Other cases have stated the guiding principle to be whether the "employing industry" remains essentially the same after the change in ownership. NLRB v. Tempest Shirt Mfg. Co., 285 F. 2d 1 (CA5 1960); NLRB v. Alamo White Truck Service, Inc., 273 F. 2d 238 (CA5 1959). Under this approach a variety of facts relating to the "employing industry" have been examined to see whether a sufficient number remain unchanged to warrant the imposition of successorship. While it cannot be [p301] doubted that a determination as to successorship will vary with different fact situations, some general concept of the reason for the successorship doctrine is essential in order to determine the importance of the various factual combinations and permutations that may or may not call for its application.

This Court's opinion in Wiley makes it clear that one of the bases for a finding of successorship is the need to grant some protection to employees from a sudden transformation of their employer's business that results in the substitution of a new legal entity, not bound by the collective-bargaining contract under contract law, as the employer, but leaves intact significant elements of the employer's business. The Court said there:

"The objectives of national labor policy, reflected in established principles of federal law, require that the rightful prerogative of owners independently to rearrange their businesses and even eliminate themselves as employers be balanced by some protection to the employees from a sudden change in the employment relationship. The transition from one corporate organization to another will in most cases be eased and industrial strife avoided if employees' claims continue to be resolved by arbitration rather than by 'the relative strength... of the contending forces'..." 376 U.S., at 549.

But other language in Wiley makes it clear that the considerations favoring the continuity of existing bargaining relationships are not without their limits:

"We do not hold that in every case in which the ownership or corporate structure of an enterprise is changed the duty to arbitrate survives. As indicated above, there may be cases in which the lack of any substantial continuity of identity in the business enterprise before and after a change would [p302] make a duty to arbitrate something imposed from without, not reasonably to be found in the particular bargaining agreement and the acts of the parties involved. 376 U.S., at 551.

The conflicting implications in these portions of the opinion in Wiley suggest that employees are indeed entitled to a measure of protection against change in the employing entity where the new employer continues to make use of tangible or intangible assets used in carrying on the business of the first employer. They also make clear that the successorship doctrine, carried to its ultimate limits, runs counter to other equally well-established principles of labor law.
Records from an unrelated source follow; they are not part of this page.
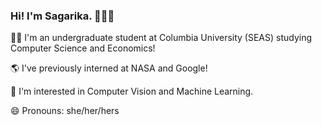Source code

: ### Hi! I'm Sagarika. 🙋‍♀️🌷

👩‍💻 I'm an undergraduate student at Columbia University (SEAS) studying Computer Science and Economics!

🌎 I've previously interned at NASA and Google! 

🌱 I'm interested in Computer Vision and Machine Learning.

😄 Pronouns: she/her/hers



<!--
**sagarika5946/sagarika5946** is a ✨ _special_ ✨ repository because its `README.md` (this file) appears on your GitHub profile.

Here are some ideas to get you started:

- 🔭 I’m currently working on ...
- 🌱 I’m currently learning ...
- 👯 I’m looking to collaborate on ...
- 🤔 I’m looking for help with ...
- 💬 Ask me about ...
- 📫 How to reach me: ...
- 😄 Pronouns: ...
- ⚡ Fun fact: ...
-->
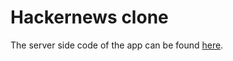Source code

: # Hackernews clone

The server side code of the app can be found [here](https://github.com/namanmanchanda09/hackernews-node).
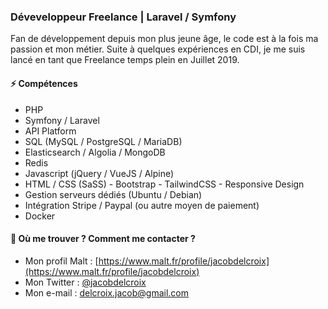 ### Déveveloppeur Freelance | Laravel / Symfony

Fan de développement depuis mon plus jeune âge, le code est à la fois ma passion et mon métier. Suite à quelques expériences en CDI, je me suis lancé en tant que Freelance temps plein en Juillet 2019. 

#### ⚡ Compétences
- PHP
- Symfony / Laravel
- API Platform
- SQL (MySQL / PostgreSQL / MariaDB)
- Elasticsearch / Algolia / MongoDB
- Redis
- Javascript (jQuery / VueJS / Alpine)
- HTML / CSS (SaSS) - Bootstrap - TailwindCSS - Responsive Design
- Gestion serveurs dédiés (Ubuntu / Debian)
- Intégration Stripe / Paypal (ou autre moyen de paiement)
- Docker

#### 💬 Où me trouver ? Comment me contacter ?
- Mon profil Malt : [https://www.malt.fr/profile/jacobdelcroix](https://www.malt.fr/profile/jacobdelcroix)
- Mon Twitter : [@jacobdelcroix](https://twitter.com/JacobDelcroix)
- Mon e-mail : delcroix.jacob@gmail.com
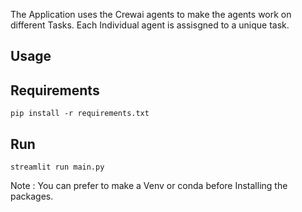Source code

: The Application uses the Crewai agents to make the agents work on different Tasks.
Each Individual agent is assisgned to a unique task.

## Usage

## Requirements
    pip install -r requirements.txt

## Run
    streamlit run main.py

Note : You can prefer to make a Venv or conda before Installing the packages.  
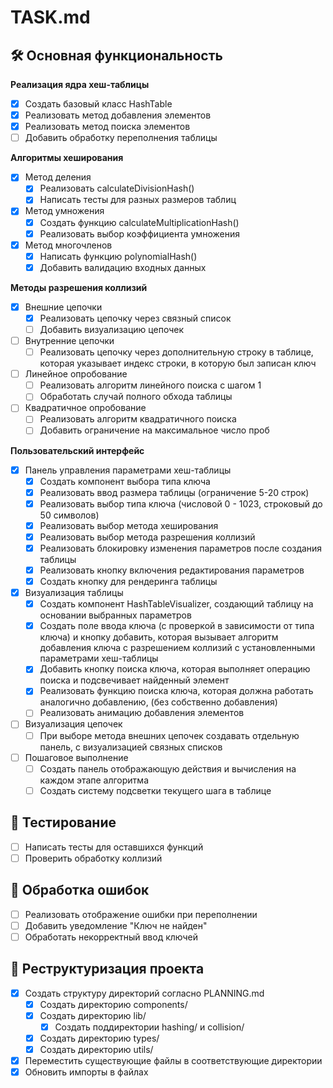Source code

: # TASK.md

## 🛠 Основная функциональность

**Реализация ядра хеш-таблицы**
- [x] Создать базовый класс HashTable
- [x] Реализовать метод добавления элементов
- [x] Реализовать метод поиска элементов
- [ ] Добавить обработку переполнения таблицы

**Алгоритмы хеширования**
- [x] Метод деления
  - [x] Реализовать calculateDivisionHash()
  - [x] Написать тесты для разных размеров таблиц
- [x] Метод умножения
  - [x] Создать функцию calculateMultiplicationHash()
  - [x] Реализовать выбор коэффициента умножения
- [x] Метод многочленов
  - [x] Написать функцию polynomialHash()
  - [x] Добавить валидацию входных данных

**Методы разрешения коллизий**
- [x] Внешние цепочки
  - [x] Реализовать цепочку через связный список
  - [ ] Добавить визуализацию цепочек
- [ ] Внутренние цепочки
  - [ ] Реализовать цепочку через дополнительную строку в таблице, которая указывает индекс строки, в которую был записан ключ
- [ ] Линейное опробование
  - [ ] Реализовать алгоритм линейного поиска с шагом 1
  - [ ] Обработать случай полного обхода таблицы
- [ ] Квадратичное опробование
  - [ ] Реализовать алгоритм квадратичного поиска
  - [ ] Добавить ограничение на максимальное число проб

**Пользовательский интерфейс**
- [x] Панель управления параметрами хеш-таблицы
  - [x] Создать компонент выбора типа ключа
  - [x] Реализовать ввод размера таблицы (ограничение 5-20 строк)
  - [x] Реализовать выбор типа ключа (числовой 0 - 1023, строковый до 50 символов)
  - [x] Реализовать выбор метода хеширования
  - [x] Реализовать выбор метода разрешения коллизий
  - [x] Реализовать блокировку изменения параметров после создания таблицы
  - [x] Реализовать кнопку включения редактирования параметров
  - [x] Создать кнопку для рендеринга таблицы
- [x] Визуализация таблицы
  - [x] Создать компонент HashTableVisualizer, создающий таблицу на основании выбранных параметров
  - [x] Создать поле ввода ключа (с проверкой в зависимости от типа ключа) и кнопку добавить, которая вызывает алгоритм добавления ключа с разрешением коллизий с установленными параметрами хеш-таблицы
  - [x] Добавить кнопку поиска ключа, которая выполняет операцию поиска и подсвечивает найденный элемент
  - [x] Реализовать функцию поиска ключа, которая должна работать аналогично добавлению, (без собственно добавления)
  - [ ] Реализовать анимацию добавления элементов
- [ ] Визуализация цепочек
  - [ ] При выборе метода внешних цепочек создавать отдельную панель, с визуализацией связных списков
- [ ] Пошаговое выполнение
  - [ ] Создать панель отображающую действия и вычисления на каждом этапе алгоритма
  - [ ] Создать систему подсветки текущего шага в таблице

## 🧪 Тестированиe
- [ ] Написать тесты для оставшихся функций
- [ ] Проверить обработку коллизий

## 🐛 Обработка ошибок
- [ ] Реализовать отображение ошибки при переполнении
- [ ] Добавить уведомление "Ключ не найден"
- [ ] Обработать некорректный ввод ключей

## 🔄 Реструктуризация проекта
- [x] Создать структуру директорий согласно PLANNING.md
  - [x] Создать директорию components/
  - [x] Создать директорию lib/
    - [x] Создать поддиректории hashing/ и collision/
  - [x] Создать директорию types/
  - [x] Создать директорию utils/
- [x] Переместить существующие файлы в соответствующие директории
- [x] Обновить импорты в файлах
Industrial peace is an important goal of the Labor Management Relations Act. But Congress has time and again refused to sacrifice free collective bargaining between representatives of the employees and the employer for a system of compulsory arbitration.[4] As the Court said in NLRB v. Insurance Agents, 361 U.S. 477, 488 (1960):

"The mainstream of cases before the Board and in the courts reviewing its orders, under the provisions fixing the duty to bargain collectively, is concerned [p303] with insuring that the parties approach the bargaining table with this attitude [good faith]. But apart from this essential standard of conduct, Congress intended that the parties should have wide latitude in their negotiations, unrestricted by any governmental power to regulate the substantive solution of their differences."

And this Court has recently held that the Board itself may not compel one of the parties in the collective-bargaining process to agree to any particular proposal of the other. H.K. Porter Co. v. NLRB, 397 U.S. 99 (1970). Conceivably the imposition of a system of compulsory arbitration, or the granting of authority to the Board to insist that the parties at some point agree on particular terms of a potential contract, would lessen the risk of industrial strife. But Congress has plainly been unwilling to purchase industrial peace at the price of substantial curtailment of free collective bargaining by the freely chosen representatives of the employees with their employer.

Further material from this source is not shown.